# TASK BRIEF
Only one stretch of the listing below is wanted. Begin at the line that has "Wizualizator wykorzystujący kod", stop after the line that has "gpt-oss-20b|sw & qwen3-32b-v1|eng", and repeat every line in between exactly.

◇ ◇ ◇ ◇ ◇

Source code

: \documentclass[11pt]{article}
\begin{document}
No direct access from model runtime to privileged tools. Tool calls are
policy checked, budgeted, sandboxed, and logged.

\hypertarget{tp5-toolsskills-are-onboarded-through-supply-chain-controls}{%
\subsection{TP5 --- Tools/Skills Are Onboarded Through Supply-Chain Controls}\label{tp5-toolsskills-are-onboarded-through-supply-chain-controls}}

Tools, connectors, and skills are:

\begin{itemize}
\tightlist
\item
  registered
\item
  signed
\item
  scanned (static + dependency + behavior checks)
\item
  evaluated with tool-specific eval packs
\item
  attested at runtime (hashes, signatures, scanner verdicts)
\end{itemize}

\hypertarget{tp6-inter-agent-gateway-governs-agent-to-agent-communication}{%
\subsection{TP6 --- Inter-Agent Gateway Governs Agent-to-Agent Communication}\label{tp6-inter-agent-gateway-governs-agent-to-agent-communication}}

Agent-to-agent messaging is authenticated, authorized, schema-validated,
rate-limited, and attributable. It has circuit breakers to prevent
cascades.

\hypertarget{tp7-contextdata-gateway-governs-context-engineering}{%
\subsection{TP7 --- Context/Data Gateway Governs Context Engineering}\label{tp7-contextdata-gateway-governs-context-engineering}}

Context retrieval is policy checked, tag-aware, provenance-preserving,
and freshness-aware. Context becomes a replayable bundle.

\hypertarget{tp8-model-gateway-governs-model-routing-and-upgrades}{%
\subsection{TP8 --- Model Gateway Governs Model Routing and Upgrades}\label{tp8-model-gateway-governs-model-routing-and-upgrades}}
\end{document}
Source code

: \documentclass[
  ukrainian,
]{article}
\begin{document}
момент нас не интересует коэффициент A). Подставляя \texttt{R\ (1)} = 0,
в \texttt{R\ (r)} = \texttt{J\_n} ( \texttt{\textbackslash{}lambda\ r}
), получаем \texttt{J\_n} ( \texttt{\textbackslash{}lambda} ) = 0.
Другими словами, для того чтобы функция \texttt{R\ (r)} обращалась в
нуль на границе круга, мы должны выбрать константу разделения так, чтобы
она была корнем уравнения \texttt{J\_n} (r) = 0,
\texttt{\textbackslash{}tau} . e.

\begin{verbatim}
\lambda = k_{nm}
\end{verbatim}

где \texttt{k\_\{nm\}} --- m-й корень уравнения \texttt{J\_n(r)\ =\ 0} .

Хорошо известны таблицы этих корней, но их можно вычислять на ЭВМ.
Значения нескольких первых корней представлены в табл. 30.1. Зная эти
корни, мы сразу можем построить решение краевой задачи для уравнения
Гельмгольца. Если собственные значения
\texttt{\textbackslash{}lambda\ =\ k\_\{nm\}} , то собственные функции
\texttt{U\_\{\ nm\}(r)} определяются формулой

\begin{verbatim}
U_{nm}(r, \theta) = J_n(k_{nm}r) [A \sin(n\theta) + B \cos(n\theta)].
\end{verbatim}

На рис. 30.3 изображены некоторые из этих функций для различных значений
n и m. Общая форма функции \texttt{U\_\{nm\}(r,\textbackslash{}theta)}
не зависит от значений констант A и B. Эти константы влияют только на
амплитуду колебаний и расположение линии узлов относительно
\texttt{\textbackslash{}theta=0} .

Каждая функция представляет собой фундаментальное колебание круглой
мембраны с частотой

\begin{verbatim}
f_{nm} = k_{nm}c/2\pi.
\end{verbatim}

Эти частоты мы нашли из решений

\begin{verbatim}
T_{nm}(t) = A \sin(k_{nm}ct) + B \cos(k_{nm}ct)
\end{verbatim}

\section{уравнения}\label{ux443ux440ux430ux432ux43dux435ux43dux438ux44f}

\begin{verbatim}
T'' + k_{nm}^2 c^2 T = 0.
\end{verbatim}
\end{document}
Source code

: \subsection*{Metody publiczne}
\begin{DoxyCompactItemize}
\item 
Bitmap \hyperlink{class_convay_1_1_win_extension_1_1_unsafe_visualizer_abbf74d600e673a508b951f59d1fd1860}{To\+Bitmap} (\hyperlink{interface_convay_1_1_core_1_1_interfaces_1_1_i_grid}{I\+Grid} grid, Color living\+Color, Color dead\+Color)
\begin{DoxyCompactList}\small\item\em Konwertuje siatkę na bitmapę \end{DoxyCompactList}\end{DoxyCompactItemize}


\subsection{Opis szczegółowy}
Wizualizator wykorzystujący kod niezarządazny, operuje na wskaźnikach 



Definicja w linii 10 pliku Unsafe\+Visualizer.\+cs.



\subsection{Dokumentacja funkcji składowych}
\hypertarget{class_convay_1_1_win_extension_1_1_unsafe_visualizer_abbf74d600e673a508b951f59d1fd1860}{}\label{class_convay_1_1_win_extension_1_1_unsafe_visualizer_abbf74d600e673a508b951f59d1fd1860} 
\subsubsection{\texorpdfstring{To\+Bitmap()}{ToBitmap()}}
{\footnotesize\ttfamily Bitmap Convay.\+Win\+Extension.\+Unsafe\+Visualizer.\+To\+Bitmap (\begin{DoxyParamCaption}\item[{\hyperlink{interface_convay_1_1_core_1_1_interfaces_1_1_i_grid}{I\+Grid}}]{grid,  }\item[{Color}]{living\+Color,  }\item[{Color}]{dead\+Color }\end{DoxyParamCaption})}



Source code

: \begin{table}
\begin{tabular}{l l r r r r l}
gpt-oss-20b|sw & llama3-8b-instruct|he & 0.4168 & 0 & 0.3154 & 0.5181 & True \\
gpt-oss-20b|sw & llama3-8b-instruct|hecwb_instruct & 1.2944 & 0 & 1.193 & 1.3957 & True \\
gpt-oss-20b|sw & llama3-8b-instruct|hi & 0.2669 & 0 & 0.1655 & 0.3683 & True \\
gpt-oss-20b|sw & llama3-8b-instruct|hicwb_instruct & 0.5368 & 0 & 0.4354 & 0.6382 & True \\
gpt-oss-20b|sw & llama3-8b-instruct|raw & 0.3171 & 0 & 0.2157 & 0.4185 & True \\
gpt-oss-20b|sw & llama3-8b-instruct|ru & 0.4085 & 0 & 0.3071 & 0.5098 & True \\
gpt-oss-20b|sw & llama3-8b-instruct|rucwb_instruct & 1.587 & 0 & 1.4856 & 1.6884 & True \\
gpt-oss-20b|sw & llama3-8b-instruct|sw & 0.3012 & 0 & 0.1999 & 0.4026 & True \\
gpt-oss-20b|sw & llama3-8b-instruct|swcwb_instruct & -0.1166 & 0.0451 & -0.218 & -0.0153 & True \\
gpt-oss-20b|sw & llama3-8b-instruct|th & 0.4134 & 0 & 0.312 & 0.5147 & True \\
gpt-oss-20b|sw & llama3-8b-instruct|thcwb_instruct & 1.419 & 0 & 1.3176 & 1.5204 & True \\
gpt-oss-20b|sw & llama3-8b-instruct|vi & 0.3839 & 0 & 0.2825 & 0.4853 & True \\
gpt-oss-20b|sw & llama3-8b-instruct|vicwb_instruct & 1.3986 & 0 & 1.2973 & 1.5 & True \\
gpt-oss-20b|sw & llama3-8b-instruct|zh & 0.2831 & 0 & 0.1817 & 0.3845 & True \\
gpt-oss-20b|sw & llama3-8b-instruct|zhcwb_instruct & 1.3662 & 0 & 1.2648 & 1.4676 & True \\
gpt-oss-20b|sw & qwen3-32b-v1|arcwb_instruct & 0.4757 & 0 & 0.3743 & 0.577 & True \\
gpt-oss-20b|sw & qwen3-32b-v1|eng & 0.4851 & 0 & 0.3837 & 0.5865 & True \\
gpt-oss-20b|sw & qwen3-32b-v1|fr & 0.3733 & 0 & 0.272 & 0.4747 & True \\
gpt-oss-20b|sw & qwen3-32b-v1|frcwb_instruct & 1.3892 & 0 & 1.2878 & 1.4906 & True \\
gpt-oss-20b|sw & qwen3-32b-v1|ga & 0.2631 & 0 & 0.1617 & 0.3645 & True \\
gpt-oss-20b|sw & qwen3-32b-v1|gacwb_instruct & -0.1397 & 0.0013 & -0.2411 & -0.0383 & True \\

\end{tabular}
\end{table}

◇ ◇ ◇ ◇ ◇

# OUTPUT FOR THIS TASK
Wizualizator wykorzystujący kod niezarządazny, operuje na wskaźnikach 



Definicja w linii 10 pliku Unsafe\+Visualizer.\+cs.



\subsection{Dokumentacja funkcji składowych}
\hypertarget{class_convay_1_1_win_extension_1_1_unsafe_visualizer_abbf74d600e673a508b951f59d1fd1860}{}\label{class_convay_1_1_win_extension_1_1_unsafe_visualizer_abbf74d600e673a508b951f59d1fd1860} 
\subsubsection{\texorpdfstring{To\+Bitmap()}{ToBitmap()}}
{\footnotesize\ttfamily Bitmap Convay.\+Win\+Extension.\+Unsafe\+Visualizer.\+To\+Bitmap (\begin{DoxyParamCaption}\item[{\hyperlink{interface_convay_1_1_core_1_1_interfaces_1_1_i_grid}{I\+Grid}}]{grid,  }\item[{Color}]{living\+Color,  }\item[{Color}]{dead\+Color }\end{DoxyParamCaption})}



Source code

: \begin{table}
\begin{tabular}{l l r r r r l}
gpt-oss-20b|sw & llama3-8b-instruct|he & 0.4168 & 0 & 0.3154 & 0.5181 & True \\
gpt-oss-20b|sw & llama3-8b-instruct|hecwb_instruct & 1.2944 & 0 & 1.193 & 1.3957 & True \\
gpt-oss-20b|sw & llama3-8b-instruct|hi & 0.2669 & 0 & 0.1655 & 0.3683 & True \\
gpt-oss-20b|sw & llama3-8b-instruct|hicwb_instruct & 0.5368 & 0 & 0.4354 & 0.6382 & True \\
gpt-oss-20b|sw & llama3-8b-instruct|raw & 0.3171 & 0 & 0.2157 & 0.4185 & True \\
gpt-oss-20b|sw & llama3-8b-instruct|ru & 0.4085 & 0 & 0.3071 & 0.5098 & True \\
gpt-oss-20b|sw & llama3-8b-instruct|rucwb_instruct & 1.587 & 0 & 1.4856 & 1.6884 & True \\
gpt-oss-20b|sw & llama3-8b-instruct|sw & 0.3012 & 0 & 0.1999 & 0.4026 & True \\
gpt-oss-20b|sw & llama3-8b-instruct|swcwb_instruct & -0.1166 & 0.0451 & -0.218 & -0.0153 & True \\
gpt-oss-20b|sw & llama3-8b-instruct|th & 0.4134 & 0 & 0.312 & 0.5147 & True \\
gpt-oss-20b|sw & llama3-8b-instruct|thcwb_instruct & 1.419 & 0 & 1.3176 & 1.5204 & True \\
gpt-oss-20b|sw & llama3-8b-instruct|vi & 0.3839 & 0 & 0.2825 & 0.4853 & True \\
gpt-oss-20b|sw & llama3-8b-instruct|vicwb_instruct & 1.3986 & 0 & 1.2973 & 1.5 & True \\
gpt-oss-20b|sw & llama3-8b-instruct|zh & 0.2831 & 0 & 0.1817 & 0.3845 & True \\
gpt-oss-20b|sw & llama3-8b-instruct|zhcwb_instruct & 1.3662 & 0 & 1.2648 & 1.4676 & True \\
gpt-oss-20b|sw & qwen3-32b-v1|arcwb_instruct & 0.4757 & 0 & 0.3743 & 0.577 & True \\
gpt-oss-20b|sw & qwen3-32b-v1|eng & 0.4851 & 0 & 0.3837 & 0.5865 & True \\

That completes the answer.